Again the tiles reminded me of this building that I saw in Cairo. But the damn attendants came around and said that I cannot use my camera. DAMMIT!, what’s wrong with them? So I walked off and up into the first floor in a huff. Still, sod them, I took out my iPhone and took the following photographs starting from the huge studio.
A tidy little balcony looked over the rear garden. Can you imagine painting with this kind of vista in front of you? I would love it, in fact I would love to have a house like this. Not so much as to paint but to read and write..I cant paint worth a damn. Fence painting is the best I can do, lol.
I wasnt impressed. I mean, they were ok as watercolours but besides the fact that they were painted by Churchill and a local royal, nothing more to say about them. So I turned around and went back to the studio. And now the journey starts properly.

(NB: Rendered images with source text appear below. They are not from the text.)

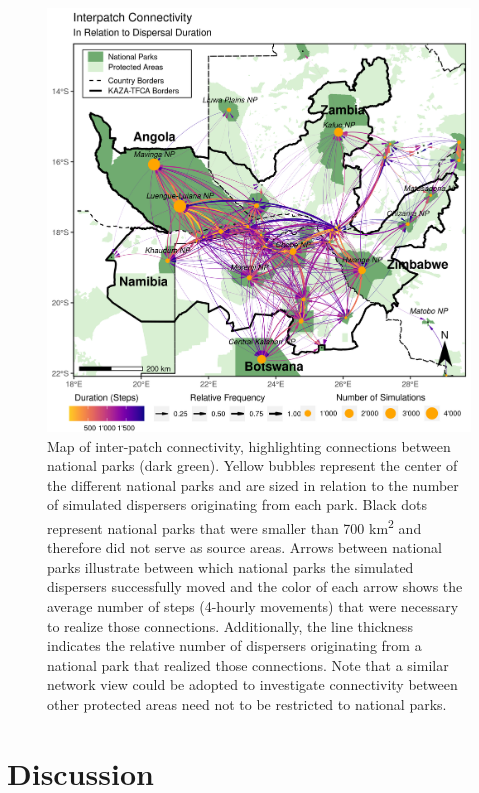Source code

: \documentclass[abstract=on,10pt,a4paper,bibliography=totocnumbered]{article}
\begin{document}
\begin{figure}
  \includegraphics[width=\textwidth]{99_AreasReached.png}
  \caption{Map of inter-patch connectivity, highlighting connections between
  national parks (dark green). Yellow bubbles represent the center of the
  different national parks and are sized in relation to the number of simulated
  dispersers originating from each park. Black dots represent national parks
  that were smaller than 700 km\textsuperscript{2} and therefore did not serve
  as source areas. Arrows between national parks illustrate between which
  national parks the simulated dispersers successfully moved and the color of
  each arrow shows the average number of steps (4-hourly movements) that were
  necessary to realize those connections. Additionally, the line thickness
  indicates the relative number of dispersers originating from a national park
  that realized those connections. Note that a similar network view could be
  adopted to investigate connectivity between other protected areas need not to
  be restricted to national parks.}
  \label{AreasReached}
\end{figure}

\section{Discussion}
\end{document}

On one side of the studio, you have this staircase which leads to a balcony, almost like a minstrels gallery which runs the width of the room. This little area around the staircase was used to make the paints. The balcony was used by the painter to paint the higher reaches of the very large paintings he made, and also to help with the frames. I suppose I never thought about how painters got to paint the huge huge paintings. This makes sense.
Here is his bedroom. Tiny bed!. How the heck did he manage to sleep in that? or did he sleep alone? the walls are hung with pencil drawings. Amusingly, the places around the museum where you can sit, like the old chairs, this bed, the shelves, they had these pine cones on them. So as a delicate warning not to sit on them. I love this understated notices “samajdhar ko ishara ki kafi hota hai” (a small gesture is enough for the intelligent)
A bear rug is on the floor. That took me back to my childhood. My grandfather was a big hairy hunter and one of the things we got was a bear rug. It was extraordinary to lie on and do stuff, good for all concerned. Imagine yourself sleeping inside a cylinder lined with velvety very soft fur. Or wearing a fur coat inside out. We had to throw it out after it became too tatty and started losing clumps of hair. What a tragedy. With an evil nostalgic grin, I walked on.
Peering down a bit more, you can see a stuffed peacock.
The painting on the left does not need any explanation. A copy that Leighton made while in Rome. Then I moved downstairs and into the dining room.
The dining room has these lovely plates mounted on the walls on some extraordinarily beautiful wallpaper.
Moving into the next room where I suppose he could be using as a morning room. The views over the side of the garden, the large windows, all combined to make this into a light and airy room. Lovely place. Again hung with lovely paintings.
This room was also hung with four panels of paintings which show similar scenes in four seasons. I am going to try to do this one day. I leave the morning room and emerge into the Arab room.
The detail is exquisite. I am sure anybody from the Middle East will go very nostalgic if they pop in here.
They have made it very nicely and tastefully, all those centuries back. It doesnt look bad, very very nicely done, considering that the designer had to work with thousands of tiles in a bewildering variety of colours and designs. They work together.
Here is his working desk and this is where I really fell in love with the house.
Who wouldn't want to work in that room? with that lovely looking desk? one day when I grow up, I want an office like that. I leave the building and pop outside.
As usual, I stood there trying to think of the painter. What a man, see his biography here. I am just thinking about what a fantastic life he must have led. Travelling the continent and the middle east, learning about history, culture, mythology, architecture, food, painting, sculpture, metal working, chemistry, light, wood working, diplomacy, running a big organisation, etc. etc. What a renaissance man. And this lovely beautiful house, airy, filled with memories, very tastefully done, surrounded with the tools of his trade. I wish I had a house like this to work in. Well, mine isnt that bad, but its getting too small with all the damn books, lol.